PCdoB – Campina Grande

Reitora Marlene Alves fala aos presentes

O cinema paraibano viveu uma noite histórica no último sábado (25), com o pré-lançamento de “Tudo que Deus criou”, primeiro longa metragem campinense, que foi financiado pela Universidade Estadual da Paraíba – numa iniciativa envolvendo o Centro de Ciências Sociais Aplicadas (CCSA) e o Departamento de Comunicação Social – e representa um marco na história do audiovisual paraibano, que tem sido fortemente alavancado, nos últimos anos, graças ao apoio da UEPB, com investimentos significativos na área cultural.

Mais de 2 mil pessoas assistiram a primeira exibição do longa, no auditório do Garden Hotel, em Campina Grande. A reitora Marlene Alves, uma das principais incentivadoras da produção, falou emocionada aos presentes e lembrou de como toda história de apoio ao audiovisual teve início, a partir das conquistas de André Costa Pinto, produzindo documentários e curtas com patrocínio da Universidade, ganhando prêmios e fazendo crescer, ano a ano, o Comunicurtas, principal festival de audiovisual da Paraíba, promovido pela UEPB.

A professora Marlene frisou que, atualmente, a Instituição passa por um momento difícil, lutando para garantir o respeito a sua Lei da Autonomia, mas, “apesar de todas as dificuldades, se mostra forte, lutadora e, por isso, comemora uma grande e importante colheita, com o lançamento de ‘Tudo que Deus criou’”. Ao encerrar sua fala, ela fez uma licença poética e disse: “estes aí que estão atravancando nosso caminho, eles passarão. Nós passarinhos, passarinhos”.

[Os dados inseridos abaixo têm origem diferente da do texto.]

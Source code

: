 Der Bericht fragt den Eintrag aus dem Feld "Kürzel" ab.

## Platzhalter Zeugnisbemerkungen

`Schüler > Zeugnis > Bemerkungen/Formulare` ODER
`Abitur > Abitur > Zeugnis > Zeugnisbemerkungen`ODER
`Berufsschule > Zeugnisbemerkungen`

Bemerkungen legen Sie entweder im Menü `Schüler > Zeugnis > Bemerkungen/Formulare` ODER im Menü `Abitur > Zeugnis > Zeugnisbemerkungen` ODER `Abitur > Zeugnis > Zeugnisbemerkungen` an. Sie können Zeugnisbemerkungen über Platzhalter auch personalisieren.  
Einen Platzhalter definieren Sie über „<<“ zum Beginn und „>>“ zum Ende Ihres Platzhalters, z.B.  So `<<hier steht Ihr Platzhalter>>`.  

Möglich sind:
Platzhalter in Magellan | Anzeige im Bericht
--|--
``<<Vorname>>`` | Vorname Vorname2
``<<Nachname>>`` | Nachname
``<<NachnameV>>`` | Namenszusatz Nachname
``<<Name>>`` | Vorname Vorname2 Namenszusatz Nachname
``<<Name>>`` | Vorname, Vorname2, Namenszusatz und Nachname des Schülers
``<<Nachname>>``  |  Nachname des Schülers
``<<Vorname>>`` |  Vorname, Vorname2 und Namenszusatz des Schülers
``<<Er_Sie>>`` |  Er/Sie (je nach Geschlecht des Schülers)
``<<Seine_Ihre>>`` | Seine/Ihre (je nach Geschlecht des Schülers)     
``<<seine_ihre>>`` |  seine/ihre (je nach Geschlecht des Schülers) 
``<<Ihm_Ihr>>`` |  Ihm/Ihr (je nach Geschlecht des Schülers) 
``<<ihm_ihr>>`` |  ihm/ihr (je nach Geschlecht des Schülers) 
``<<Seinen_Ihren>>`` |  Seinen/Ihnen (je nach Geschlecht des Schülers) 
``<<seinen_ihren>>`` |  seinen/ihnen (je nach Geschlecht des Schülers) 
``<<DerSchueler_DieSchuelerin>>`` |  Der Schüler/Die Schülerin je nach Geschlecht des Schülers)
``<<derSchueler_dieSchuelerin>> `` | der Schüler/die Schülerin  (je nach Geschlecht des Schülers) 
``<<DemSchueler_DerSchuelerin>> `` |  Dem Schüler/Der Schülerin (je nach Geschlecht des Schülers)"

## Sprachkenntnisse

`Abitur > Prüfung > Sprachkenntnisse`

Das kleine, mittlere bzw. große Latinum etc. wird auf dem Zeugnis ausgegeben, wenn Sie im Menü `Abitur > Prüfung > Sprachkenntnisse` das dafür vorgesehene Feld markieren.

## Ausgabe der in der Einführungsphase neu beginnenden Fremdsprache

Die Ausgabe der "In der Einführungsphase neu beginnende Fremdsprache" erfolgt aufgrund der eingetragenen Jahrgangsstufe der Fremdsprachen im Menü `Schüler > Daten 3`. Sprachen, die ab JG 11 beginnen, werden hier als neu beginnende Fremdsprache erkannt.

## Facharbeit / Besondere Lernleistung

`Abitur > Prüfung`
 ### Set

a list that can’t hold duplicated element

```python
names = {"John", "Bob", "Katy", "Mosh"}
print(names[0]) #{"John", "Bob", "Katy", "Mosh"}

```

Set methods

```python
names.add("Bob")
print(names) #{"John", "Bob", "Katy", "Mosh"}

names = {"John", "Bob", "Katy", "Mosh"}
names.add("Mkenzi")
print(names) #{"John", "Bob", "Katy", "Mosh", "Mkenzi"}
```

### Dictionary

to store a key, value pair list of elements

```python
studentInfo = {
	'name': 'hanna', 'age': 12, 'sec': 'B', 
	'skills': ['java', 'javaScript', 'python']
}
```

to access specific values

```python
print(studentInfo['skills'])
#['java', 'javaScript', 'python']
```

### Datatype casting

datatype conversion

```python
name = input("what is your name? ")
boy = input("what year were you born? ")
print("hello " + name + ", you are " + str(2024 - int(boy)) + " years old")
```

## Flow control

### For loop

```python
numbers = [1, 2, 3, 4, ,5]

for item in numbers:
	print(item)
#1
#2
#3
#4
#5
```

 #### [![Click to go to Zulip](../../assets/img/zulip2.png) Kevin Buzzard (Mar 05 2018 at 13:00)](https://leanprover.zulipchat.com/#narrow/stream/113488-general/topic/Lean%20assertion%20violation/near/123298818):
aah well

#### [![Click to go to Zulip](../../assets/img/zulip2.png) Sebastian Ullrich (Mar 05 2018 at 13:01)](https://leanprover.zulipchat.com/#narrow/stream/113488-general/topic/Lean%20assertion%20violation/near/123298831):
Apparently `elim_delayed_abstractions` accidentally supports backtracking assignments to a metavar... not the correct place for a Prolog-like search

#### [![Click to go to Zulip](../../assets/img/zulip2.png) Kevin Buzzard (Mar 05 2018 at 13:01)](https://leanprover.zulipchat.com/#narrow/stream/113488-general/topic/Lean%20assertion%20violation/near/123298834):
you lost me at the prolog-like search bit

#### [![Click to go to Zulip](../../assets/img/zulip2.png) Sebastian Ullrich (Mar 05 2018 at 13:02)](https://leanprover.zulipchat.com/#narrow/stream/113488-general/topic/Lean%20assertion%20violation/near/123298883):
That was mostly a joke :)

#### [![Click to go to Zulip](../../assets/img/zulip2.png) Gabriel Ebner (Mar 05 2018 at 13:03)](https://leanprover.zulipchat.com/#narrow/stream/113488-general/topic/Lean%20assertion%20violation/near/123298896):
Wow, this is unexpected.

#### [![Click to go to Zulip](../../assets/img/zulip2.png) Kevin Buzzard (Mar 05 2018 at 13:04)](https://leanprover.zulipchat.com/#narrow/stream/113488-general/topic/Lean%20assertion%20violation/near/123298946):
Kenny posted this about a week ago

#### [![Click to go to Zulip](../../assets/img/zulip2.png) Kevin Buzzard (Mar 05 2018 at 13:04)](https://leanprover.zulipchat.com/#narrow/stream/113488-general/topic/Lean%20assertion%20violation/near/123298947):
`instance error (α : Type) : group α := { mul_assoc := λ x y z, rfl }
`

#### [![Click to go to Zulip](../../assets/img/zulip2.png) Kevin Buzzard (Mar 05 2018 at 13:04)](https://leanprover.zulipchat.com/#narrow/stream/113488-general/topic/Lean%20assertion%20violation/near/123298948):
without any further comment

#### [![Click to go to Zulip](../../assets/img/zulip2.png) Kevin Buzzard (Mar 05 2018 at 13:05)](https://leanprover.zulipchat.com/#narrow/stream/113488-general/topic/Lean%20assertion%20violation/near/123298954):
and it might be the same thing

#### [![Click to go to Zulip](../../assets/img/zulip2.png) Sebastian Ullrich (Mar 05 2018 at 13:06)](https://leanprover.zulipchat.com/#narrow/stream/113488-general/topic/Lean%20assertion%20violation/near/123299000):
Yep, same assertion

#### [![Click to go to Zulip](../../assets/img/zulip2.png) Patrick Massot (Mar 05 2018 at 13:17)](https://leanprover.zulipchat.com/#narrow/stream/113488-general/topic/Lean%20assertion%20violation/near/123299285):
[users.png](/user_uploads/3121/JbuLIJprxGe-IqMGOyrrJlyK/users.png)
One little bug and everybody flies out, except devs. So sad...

O diretor do filme, cineasta André Costa Pinto, ressaltou a importância do incentivo dado pela UEPB à produção audiovisual e fez um agradecimento especial a reitora Marlene Alves, que sempre demonstrou o interesse da Administração Central da Instituição em promover o crescimento da sétima arte na Paraíba. No palco, o elenco se mostrou ao público e todos os que se pronunciaram, a exemplo da atriz global Guta Stresser, fizeram questão de enfatizar o quanto a iniciativa da Universidade em patrocinar produções audiovisuais deve servir de exemplo para outras instituições em todo o país, como forma de valorizar os talentos locais e, assim, lhes dar a oportunidade de conquistarem o mundo através da cultura.

Durante a exibição do longa, o público se envolveu com a história, baseada em fatos reais, que revelou o dramade Miguel (Paulo Phillipe) que, entre traumas, obstáculos e dificuldades, convive com a necessidade de sustentar sua família. Sua mãe, Daguia (Maria Gladys); sua irmã, Ângela (Guta Stresser) e seu cunhado (Claudio Jaborandi) formam uma espécie de família urbana de classe média baixa, que enfrenta acontecimentos de alegria, amor e tragédia. Em paralelo ao núcleo familiar, o jovem Miguel vive uma espécie de triângulo amoroso com Maura (Letícia Spiller) e João (Paulo Vespúcio).

“Tudo que Deus criou” começou a ser rodado no bairro Rosa Mística, em 2009. Possui um elenco formado por renomados atores, como Guta Stresser, Letícia Spiller, Paulo Vespúcio, Maria Gladys e Claudio Jaborandi. Conta, em predominância, com elenco de atores locais, a maioria deles oriunda do curso de formação de atores ministrado pelo diretor do longa, em parceira com a UEPB. Dentre as revelações do curso está o protagonista da história, Miguel Arcanjo, interpretado pelo jovem ator Paulo Phillipe, que conquistou o papel após passar por uma maratona de testes nas cidades de Campina Grande e Rio de Janeiro, onde disputou a vaga com concorrentes de todo o Brasil.

Além do elenco, a trilha sonora do filme também é composta por artistas paraibanos, como a canção “Para mim, você”, tema do filme, interpretado pela cantora paraibana Val Donato, e a música “Desejo”, composta pelo cantor, compositor e pró-reitor de Planejamento da UEPB, professor Rangel Júnior.

Dentro da programação de pré-lançamento do filme, outras duas sessões foram realizadas na tarde do domingo (26), gratuitamente, para os amantes da sétima arte.